- Born: October 22, 1974 Middlebury, Vermont, U.S.
- Died: March 10, 2014 (aged 39) Ajai Wildlife Reserve, Uganda
- Occupation: Journalist

= Matthew Power =

American journalist (1974–2014)

Matthew Power (October 22, 1974 – March 10, 2014) was an American journalist.

==Early life and education==
Power was born October 22, 1974, in Middlebury, Vermont and grew up in nearby Cornwall. His mother was Jane Steele. His father was John Power. He had two sisters, Julie Ruppert and Elizabeth Robison.

Power studied at Middlebury College and at Columbia University. He left Columbia before graduating to intern at Harper's Magazine.

==Career==
Power worked both as a print and broadcast journalist. His work appeared in such periodicals as GQ, Harper's Magazine, Men's Journal, National Geographic, and The New York Times. His articles were also collected in annual anthologies such as Best American Travel Writing and Best American Spiritual Writing, and he was a three-time finalist for the Livingston Award for Young Journalists in international reporting. Additionally, WNYC noted Power "was considered one of the most vibrant, young voices in public radio".

==Personal life==
At the time he died, Power lived in Brooklyn, New York and was married to Jessica Benko.

==Death==
Power died in Uganda on March 10, 2014, at age 39, while working on an assignment for Men's Journal.

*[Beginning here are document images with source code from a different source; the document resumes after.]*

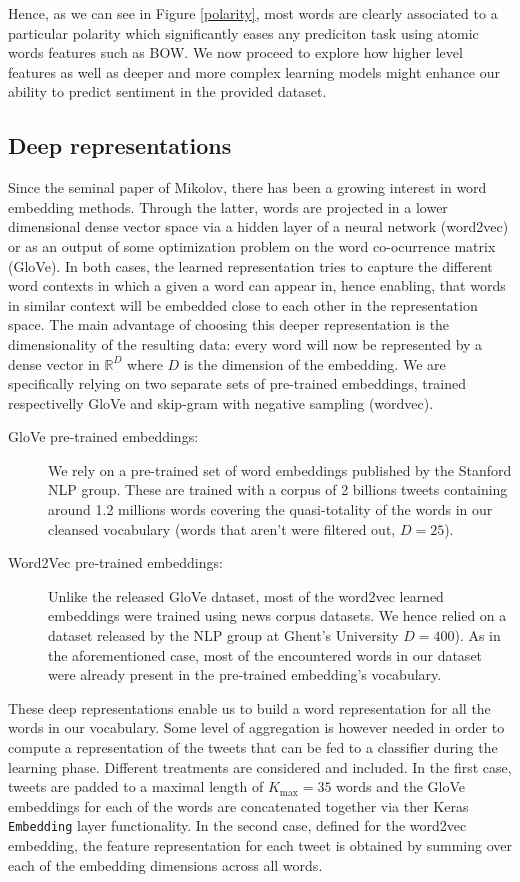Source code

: \documentclass[10pt,conference,compsocconf,retainorgcmds]{IEEEtran}
\begin{document}
Hence, as we can see in Figure \ref{polarity}, most words are clearly associated to a particular polarity which significantly eases any prediciton task using atomic words features such as BOW. 
We now proceed  to explore how higher level features as well as deeper and more complex learning models might enhance our ability to predict sentiment in the provided dataset.

\subsection{Deep representations}
Since the seminal paper of Mikolov, there has been a growing interest in word embedding methods. Through the latter, words are projected in a lower dimensional dense vector space via a hidden layer of a neural network  (word2vec) or as an output of some optimization problem on the word co-ocurrence matrix (GloVe). 
In both cases, the learned representation tries to capture the different word contexts in which a given a word can appear in, hence enabling, that words in similar context will be embedded close to each other in the representation space. The main advantage of choosing this deeper representation is the dimensionality of the resulting data: every word will now be represented by a dense vector in $\mathbb{R}^D$ where $D$ is the dimension of the embedding. We are specifically relying on two separate sets of pre-trained embeddings, trained respectivelly GloVe and skip-gram with negative sampling (wordvec).
\begin{description}
\item[GloVe pre-trained embeddings:] We rely on a pre-trained set of word embeddings published by the Stanford NLP group. These are trained with a corpus of 2 billions tweets containing around 1.2 millions words covering the quasi-totality of the words in our cleansed vocabulary (words that aren't were filtered out, $D=25$).
\item[Word2Vec pre-trained embeddings:] Unlike the released GloVe dataset, most of the word2vec learned embeddings were trained using news corpus datasets. We hence relied on a dataset released by the NLP group at Ghent's University $D=400$). As in the aforementioned case, most of the encountered words in our dataset were already present in the pre-trained embedding's vocabulary.
\end{description}
These deep representations enable us to build a word representation for all the words in our vocabulary. Some level of aggregation is however needed in order to compute a representation of the tweets that can be fed to a classifier during the learning phase. Different treatments are considered and included. In the first case, tweets are padded to a maximal length of $K_{\text{max}}=35$ words and the GloVe embeddings for each of the words are concatenated together via ther Keras \verb+Embedding+ layer functionality. In the second case, defined for the word2vec embedding, the feature representation for each tweet is obtained by summing over each of the embedding dimensions across all words. 
\end{document}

He had been accompanying British explorer Levison Wood, who was trekking along the Nile in a year-long attempt to become the first person to walk the length of that river, when Power unexpectedly suffered from severe heatstroke while walking in the bush and died within hours before help could arrive.

==Matthew Power Literary Reporting Award==
In honor of Power, New York University established the Matthew Power Literary Reporting Award in 2015. Since then, the annual award has supported the work of non-fiction writers.